For Charu, a first-generation film maker in the family, Bollywood is an experience she will never trade for another. She embarked on a career in films as a director and writer of short films. In 2013, Roy wrote, edited and directed a short film entitled Chasing The Rainbow. It won the National Award for the Best Promotional film and, in 2016, the Audience Poll at the Washington DC South Asian Film Festival. She also edited and directed the film Chinese Whispers in 2015, which won critical acclaim. Several successful features she has worked on across genres include, Haramkhor, which streamed on Netflix and Disney+ Hotstar, Lipstick Under my Burkha, Lucknow Central, Chhichhore, Bombay Begums (Netflix series), Sui Dhaaga, Ankahi Kahaniya (an anthology series on Netflix), Break Point (a documentary on the lives of tennis duo Leander Paes and Mahesh Bhupati) and Killa, the Avinash Arun directed Marathi film which won the National Award. It was her first independent editing assignment.
“I come from a small town where the only source of entertainment was films. My dad would rent a VCR and film cassettes and we would try to watch about five to six films every weekend. He would fast forward songs or some scenes and I wondered if there was a person who did such fast forwards for films too,” said Charu tucking a strand of hair behind the ears. It was a visit to the Patna Doordarshan centre for a quiz competition—when she was 12 years old—which hooked her to film editing. After the competition, of which she was part, the students were taken for a tour of the Doordarshan studios. “There we were shown an analog editing machine which could tape and cut and paste everything later. I was fascinated. Probably this marked the beginning of my journey into film editing,” reminisces Roy.
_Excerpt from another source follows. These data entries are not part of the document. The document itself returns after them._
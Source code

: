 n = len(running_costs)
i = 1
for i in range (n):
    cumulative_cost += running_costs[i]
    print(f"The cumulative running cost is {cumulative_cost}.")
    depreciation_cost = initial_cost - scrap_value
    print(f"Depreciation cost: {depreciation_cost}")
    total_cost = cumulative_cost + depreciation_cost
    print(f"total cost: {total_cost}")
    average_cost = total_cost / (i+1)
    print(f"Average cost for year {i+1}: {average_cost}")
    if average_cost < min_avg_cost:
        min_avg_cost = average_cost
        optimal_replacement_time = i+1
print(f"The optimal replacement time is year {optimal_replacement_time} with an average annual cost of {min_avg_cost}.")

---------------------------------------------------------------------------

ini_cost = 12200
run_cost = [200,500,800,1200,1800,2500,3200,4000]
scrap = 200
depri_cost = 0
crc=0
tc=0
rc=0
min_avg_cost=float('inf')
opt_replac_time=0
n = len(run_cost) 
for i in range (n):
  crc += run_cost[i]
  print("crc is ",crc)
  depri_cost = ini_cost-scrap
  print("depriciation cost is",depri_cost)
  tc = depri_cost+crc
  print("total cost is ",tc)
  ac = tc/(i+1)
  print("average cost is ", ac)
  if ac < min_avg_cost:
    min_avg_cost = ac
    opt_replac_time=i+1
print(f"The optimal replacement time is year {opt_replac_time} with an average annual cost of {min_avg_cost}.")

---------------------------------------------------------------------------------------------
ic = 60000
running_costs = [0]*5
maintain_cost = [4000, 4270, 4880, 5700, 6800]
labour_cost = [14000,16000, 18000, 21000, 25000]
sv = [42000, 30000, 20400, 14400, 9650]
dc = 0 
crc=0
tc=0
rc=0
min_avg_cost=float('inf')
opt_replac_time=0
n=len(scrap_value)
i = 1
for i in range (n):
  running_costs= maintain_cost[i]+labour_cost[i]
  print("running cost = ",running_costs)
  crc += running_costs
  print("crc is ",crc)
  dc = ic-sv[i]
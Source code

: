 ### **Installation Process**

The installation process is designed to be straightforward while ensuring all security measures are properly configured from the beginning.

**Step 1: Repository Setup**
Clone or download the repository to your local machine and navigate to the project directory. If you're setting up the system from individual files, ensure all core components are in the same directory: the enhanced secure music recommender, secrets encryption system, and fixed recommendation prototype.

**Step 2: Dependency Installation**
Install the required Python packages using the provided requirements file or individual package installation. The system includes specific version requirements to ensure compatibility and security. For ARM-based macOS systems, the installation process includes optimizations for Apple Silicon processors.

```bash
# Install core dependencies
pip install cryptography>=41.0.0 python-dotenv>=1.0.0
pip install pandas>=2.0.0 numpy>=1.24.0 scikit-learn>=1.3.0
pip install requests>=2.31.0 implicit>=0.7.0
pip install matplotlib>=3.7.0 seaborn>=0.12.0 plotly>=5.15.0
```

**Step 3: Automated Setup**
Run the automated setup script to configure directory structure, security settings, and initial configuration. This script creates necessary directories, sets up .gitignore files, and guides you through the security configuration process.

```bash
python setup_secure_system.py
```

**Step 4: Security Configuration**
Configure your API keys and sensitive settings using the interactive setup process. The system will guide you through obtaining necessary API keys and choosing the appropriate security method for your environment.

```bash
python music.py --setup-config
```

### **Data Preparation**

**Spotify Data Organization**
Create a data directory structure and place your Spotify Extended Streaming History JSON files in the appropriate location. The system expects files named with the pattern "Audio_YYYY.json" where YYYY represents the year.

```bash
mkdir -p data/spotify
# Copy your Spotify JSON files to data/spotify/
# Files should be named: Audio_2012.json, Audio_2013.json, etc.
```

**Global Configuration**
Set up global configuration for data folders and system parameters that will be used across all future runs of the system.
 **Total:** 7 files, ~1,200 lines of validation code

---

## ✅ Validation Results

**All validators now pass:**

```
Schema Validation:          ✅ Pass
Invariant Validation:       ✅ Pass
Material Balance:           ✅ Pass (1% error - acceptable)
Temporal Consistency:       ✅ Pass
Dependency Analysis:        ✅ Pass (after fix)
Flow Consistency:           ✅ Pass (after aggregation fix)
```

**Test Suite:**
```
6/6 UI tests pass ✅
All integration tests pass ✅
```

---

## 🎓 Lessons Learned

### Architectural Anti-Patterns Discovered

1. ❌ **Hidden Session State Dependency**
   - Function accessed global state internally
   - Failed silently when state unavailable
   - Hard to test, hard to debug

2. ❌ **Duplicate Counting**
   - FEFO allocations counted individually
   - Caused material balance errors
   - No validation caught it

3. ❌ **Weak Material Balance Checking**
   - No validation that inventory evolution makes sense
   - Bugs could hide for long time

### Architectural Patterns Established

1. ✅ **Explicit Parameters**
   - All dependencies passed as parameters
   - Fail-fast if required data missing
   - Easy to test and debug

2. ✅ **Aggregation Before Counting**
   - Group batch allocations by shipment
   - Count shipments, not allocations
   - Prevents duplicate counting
An alumnus of the Film and Television Institute of India (FTII), she is today living the prophecy of her Chemistry teacher who had told her that he saw her as a filmmaker. Though her parents, Ravikant and Reeta Roy, taught her the motto ‘Whatever works for you’, her father had dissuaded her from a career in filmmaking, as, with limited means, Bombay was “too far away to pursue a dream”. The FTII motto—‘No one teaches you, learn on your own’—has stood her in good stead in the decade that she has been involved in filmmaking. Her first project was to assist Amitabh Shukla (of Chak de India fame) with the film Commando, starring Vidyut Jammwal. Ironically, it was after the success of Killa that job rejections came her way. “The struggle happened after Killa and I learnt the ways of the world. For three years, I was in and out of films—films I was signed for and then removed from or did not get called despite a fantastic interview with filmmakers. I told myself that if I had to be rejected, I may as well be rejected by the biggest director. Nimish Tiwari had just made Dangal. I got his number and sent him a text saying I wanted to work with him. He replied asking me to meet him. I did and later worked with him.” Her dream is to work with Hollywood director Martin Scorcese.”